Collection entries:
○ ○ ○ ○ ○
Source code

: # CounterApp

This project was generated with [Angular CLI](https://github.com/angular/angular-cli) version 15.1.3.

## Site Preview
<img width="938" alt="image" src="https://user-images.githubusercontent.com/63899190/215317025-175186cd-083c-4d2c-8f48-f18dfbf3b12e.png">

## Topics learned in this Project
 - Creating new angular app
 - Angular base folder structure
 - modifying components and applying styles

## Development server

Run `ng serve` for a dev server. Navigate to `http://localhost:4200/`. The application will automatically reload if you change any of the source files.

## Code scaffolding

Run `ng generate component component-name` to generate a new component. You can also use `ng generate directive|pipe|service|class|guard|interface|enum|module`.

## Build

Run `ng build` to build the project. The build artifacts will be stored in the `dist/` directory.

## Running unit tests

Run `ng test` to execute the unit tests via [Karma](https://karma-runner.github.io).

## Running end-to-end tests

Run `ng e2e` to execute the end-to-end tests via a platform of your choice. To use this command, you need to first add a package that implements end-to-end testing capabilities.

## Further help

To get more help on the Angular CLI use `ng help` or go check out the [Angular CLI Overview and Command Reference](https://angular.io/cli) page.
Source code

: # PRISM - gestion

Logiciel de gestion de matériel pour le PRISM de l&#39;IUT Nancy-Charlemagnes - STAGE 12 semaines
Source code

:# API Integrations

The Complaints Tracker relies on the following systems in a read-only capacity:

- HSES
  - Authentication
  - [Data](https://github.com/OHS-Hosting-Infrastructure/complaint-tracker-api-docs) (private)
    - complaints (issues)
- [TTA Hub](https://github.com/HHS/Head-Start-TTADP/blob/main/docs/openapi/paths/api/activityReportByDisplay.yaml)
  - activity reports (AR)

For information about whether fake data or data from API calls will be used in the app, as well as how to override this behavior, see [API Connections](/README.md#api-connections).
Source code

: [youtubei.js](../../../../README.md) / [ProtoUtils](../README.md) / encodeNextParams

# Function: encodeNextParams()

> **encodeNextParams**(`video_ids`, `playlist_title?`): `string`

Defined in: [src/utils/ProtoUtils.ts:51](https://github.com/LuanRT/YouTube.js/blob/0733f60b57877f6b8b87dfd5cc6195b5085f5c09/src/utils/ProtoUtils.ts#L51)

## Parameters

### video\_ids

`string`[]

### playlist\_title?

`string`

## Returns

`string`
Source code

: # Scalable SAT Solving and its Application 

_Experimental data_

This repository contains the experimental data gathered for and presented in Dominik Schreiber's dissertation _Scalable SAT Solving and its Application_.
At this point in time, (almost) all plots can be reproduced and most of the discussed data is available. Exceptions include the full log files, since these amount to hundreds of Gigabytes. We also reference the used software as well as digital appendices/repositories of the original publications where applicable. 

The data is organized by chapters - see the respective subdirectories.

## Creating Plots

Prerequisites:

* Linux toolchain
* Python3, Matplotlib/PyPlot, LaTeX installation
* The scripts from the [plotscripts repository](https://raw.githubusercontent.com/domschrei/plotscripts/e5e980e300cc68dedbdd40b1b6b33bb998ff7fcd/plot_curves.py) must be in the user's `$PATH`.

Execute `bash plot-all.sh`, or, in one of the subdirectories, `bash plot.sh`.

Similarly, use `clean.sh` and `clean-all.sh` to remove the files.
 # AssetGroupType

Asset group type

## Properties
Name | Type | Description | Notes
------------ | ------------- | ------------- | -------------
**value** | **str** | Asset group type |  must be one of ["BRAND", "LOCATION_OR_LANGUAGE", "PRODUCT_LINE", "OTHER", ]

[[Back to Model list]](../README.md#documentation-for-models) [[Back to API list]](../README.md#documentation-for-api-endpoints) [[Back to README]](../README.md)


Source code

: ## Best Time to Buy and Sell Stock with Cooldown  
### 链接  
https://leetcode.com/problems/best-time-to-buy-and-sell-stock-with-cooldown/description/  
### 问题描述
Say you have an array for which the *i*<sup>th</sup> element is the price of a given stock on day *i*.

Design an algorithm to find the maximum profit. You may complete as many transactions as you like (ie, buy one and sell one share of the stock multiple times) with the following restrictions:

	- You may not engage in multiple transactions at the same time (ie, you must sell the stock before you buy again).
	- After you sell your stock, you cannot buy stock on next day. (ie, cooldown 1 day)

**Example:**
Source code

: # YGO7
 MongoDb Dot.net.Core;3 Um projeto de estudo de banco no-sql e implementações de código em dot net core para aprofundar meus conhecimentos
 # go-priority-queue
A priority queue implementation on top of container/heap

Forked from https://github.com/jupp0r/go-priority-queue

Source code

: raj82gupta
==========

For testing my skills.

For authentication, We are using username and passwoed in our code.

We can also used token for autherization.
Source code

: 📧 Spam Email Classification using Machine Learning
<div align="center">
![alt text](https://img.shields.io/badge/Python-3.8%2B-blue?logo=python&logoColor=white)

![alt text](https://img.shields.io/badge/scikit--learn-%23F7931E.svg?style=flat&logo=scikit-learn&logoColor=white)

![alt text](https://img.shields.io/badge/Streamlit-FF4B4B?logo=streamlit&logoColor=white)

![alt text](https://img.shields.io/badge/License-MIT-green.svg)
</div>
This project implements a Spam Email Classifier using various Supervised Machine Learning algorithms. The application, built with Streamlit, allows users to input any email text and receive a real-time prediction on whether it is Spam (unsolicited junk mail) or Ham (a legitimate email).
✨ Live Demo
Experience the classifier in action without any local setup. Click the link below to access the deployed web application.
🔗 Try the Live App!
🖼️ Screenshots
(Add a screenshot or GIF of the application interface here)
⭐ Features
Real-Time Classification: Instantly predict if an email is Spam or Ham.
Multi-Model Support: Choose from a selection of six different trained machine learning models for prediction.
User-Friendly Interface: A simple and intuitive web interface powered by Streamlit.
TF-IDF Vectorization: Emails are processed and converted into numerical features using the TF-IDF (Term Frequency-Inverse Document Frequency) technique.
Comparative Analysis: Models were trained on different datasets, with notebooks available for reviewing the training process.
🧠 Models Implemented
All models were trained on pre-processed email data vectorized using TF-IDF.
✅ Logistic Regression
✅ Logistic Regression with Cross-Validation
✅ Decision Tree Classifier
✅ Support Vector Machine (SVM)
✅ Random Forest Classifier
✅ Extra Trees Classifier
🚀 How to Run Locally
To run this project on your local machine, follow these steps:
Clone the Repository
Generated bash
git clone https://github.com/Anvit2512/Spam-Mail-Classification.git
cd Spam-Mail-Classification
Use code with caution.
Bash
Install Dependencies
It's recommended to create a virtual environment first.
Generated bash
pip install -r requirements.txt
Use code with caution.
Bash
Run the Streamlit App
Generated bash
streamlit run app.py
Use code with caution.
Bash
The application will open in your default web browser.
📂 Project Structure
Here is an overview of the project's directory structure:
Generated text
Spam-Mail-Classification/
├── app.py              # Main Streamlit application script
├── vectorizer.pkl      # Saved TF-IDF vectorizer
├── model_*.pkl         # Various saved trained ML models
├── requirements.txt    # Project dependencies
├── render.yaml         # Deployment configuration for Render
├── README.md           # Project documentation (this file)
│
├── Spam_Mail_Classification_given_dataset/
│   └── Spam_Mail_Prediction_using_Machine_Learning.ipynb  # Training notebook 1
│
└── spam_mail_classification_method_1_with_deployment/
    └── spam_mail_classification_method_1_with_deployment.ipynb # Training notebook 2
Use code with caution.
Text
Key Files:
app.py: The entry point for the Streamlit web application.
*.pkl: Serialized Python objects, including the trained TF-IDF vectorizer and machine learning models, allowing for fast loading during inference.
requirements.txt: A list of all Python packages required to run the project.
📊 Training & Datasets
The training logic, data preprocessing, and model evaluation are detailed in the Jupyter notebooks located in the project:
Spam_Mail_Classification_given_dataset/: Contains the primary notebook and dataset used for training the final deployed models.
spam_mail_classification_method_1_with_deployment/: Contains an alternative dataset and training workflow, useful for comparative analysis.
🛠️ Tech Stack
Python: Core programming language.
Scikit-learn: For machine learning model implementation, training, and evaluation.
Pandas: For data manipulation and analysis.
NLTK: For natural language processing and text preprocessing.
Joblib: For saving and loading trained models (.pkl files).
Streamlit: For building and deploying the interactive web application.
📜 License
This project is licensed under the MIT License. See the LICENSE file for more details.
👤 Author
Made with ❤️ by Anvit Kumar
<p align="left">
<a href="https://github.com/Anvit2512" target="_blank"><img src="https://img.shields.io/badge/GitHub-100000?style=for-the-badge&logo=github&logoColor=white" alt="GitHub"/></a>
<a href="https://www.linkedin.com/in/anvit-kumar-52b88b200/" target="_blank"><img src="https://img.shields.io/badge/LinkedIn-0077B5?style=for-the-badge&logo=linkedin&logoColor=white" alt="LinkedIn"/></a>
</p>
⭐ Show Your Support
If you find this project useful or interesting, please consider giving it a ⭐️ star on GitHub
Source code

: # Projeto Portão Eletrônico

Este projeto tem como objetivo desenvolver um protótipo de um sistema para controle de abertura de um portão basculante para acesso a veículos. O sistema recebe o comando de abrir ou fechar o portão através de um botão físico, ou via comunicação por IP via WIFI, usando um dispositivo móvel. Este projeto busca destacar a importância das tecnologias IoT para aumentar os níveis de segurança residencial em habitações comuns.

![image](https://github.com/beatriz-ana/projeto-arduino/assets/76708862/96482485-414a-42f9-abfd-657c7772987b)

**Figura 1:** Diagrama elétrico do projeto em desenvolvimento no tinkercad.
○ ○ ○ ○ ○
EXERCISE AIM: Which lines of the records above contain the word "find"? Copy each of them.

TASK ANSWER:
Design an algorithm to find the maximum profit. You may complete as many transactions as you like (ie, buy one and sell one share of the stock multiple times) with the following restrictions:
If you find this project useful or interesting, please consider giving it a ⭐️ star on GitHub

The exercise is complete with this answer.